Obama: GOP Stance on Garland Fuels Cynicism
Fight over high court pick could change Senate rules
President Barack Obama said Thursday that the current fight over his Supreme Court nominee could lead to a critical change in Senate rules and ultimately more politically polarized justices.
Obama used a hypothetical situation to explain why, a common tactic for law professors that was fitting because the president was speaking in a question-and-answer discussion at the University of Chicago Law School, where he once taught constitutional law.
In such a scenario, Obama said it’s acceptable for Senate Republicans to decide to vote against veteran federal appeals court Judge Merrick Garland because they disagree with his qualifications or views on some issues.
“What’s not acceptable is not giving him a vote, not giving him a hearing, not meeting with him,” Obama said in response to a student’s question about his views on the Supreme Court confirmation process.

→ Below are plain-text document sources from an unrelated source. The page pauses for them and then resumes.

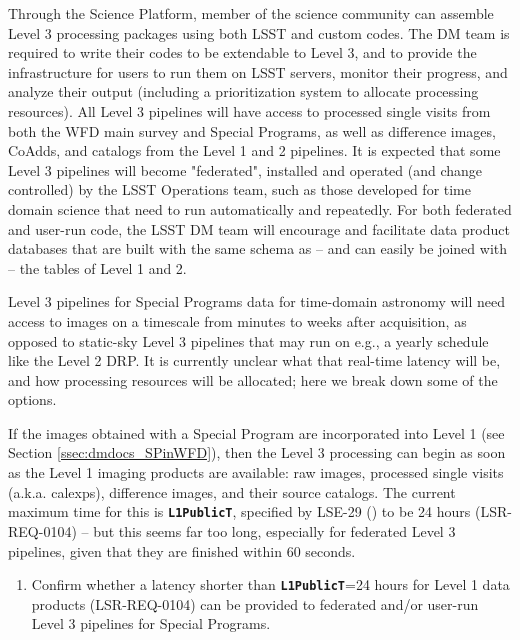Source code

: \documentclass[DM,lsstdraft,toc]{lsstdoc}
\begin{document}
Through the Science Platform, member of the science community can assemble Level 3 processing packages using both LSST and custom codes. The DM team is required to write their codes to be extendable to Level 3, and to provide the infrastructure for users to run them on LSST servers, monitor their progress, and analyze their output (including a prioritization system to allocate processing resources). All Level 3 pipelines will have access to processed single visits from both the WFD main survey and Special Programs, as well as difference images, CoAdds, and catalogs from the Level 1 and 2 pipelines. It is expected that some Level 3 pipelines will become "federated", installed and operated (and change controlled) by the LSST Operations team, such as those developed for time domain science that need to run automatically and repeatedly. For both federated and user-run code, the LSST DM team will encourage and facilitate data product databases that are built with the same schema as -- and can easily be joined with -- the tables of Level 1 and 2.

Level 3 pipelines for Special Programs data for time-domain astronomy will need access to images on a timescale from minutes to weeks after acquisition, as opposed to static-sky Level 3 pipelines that may run on e.g., a yearly schedule like the Level 2 DRP. It is currently unclear what that real-time latency will be, and how processing resources will be allocated; here we break down some of the options.

If the images obtained with a Special Program are incorporated into Level 1 (see Section \ref{ssec:dmdocs_SPinWFD}), then the Level 3 processing can begin as soon as the Level 1 imaging products are available: raw images, processed single visits (a.k.a. calexps), difference images, and their source catalogs. The current maximum time for this is {\tt \textbf{L1PublicT}}, specified by LSE-29 (\citep{LSE-29}) to be 24 hours (LSR-REQ-0104) -- but this seems far too long, especially for federated Level 3 pipelines, given that they are finished within $60$ seconds.

\begin{enumerate}[resume,topsep=-10pt,label= \textbf{Concern \Roman*.}] \item \label{C2} Confirm whether a latency shorter than {\tt \textbf{L1PublicT}}=24 hours for Level 1 data products (LSR-REQ-0104) can be provided to federated and/or user-run Level 3 pipelines for Special Programs. \end{enumerate}
\end{document}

If you play that out, Obama said, a Republican could win the White House in November and Senate Democrats could decide to block Supreme Court nominees for four more years until the next president.
At that point, Obama said, Senate Majority Leader Mitch McConnell , R-Ky., could decide to eliminate the filibuster rule for Supreme Court nominees, a rule that allows the minority party to block a confirmation vote with 41 votes. That would lead to people being more cynical about decisions coming down from the court.
“They’re already cynical because so many opinions just end up being straight 5-4, and it starts feeling like this is a partisan alignment but it gets much worse under these circumstances,” Obama said. “People just view the courts as an extension of our political parties, polarized political parties.”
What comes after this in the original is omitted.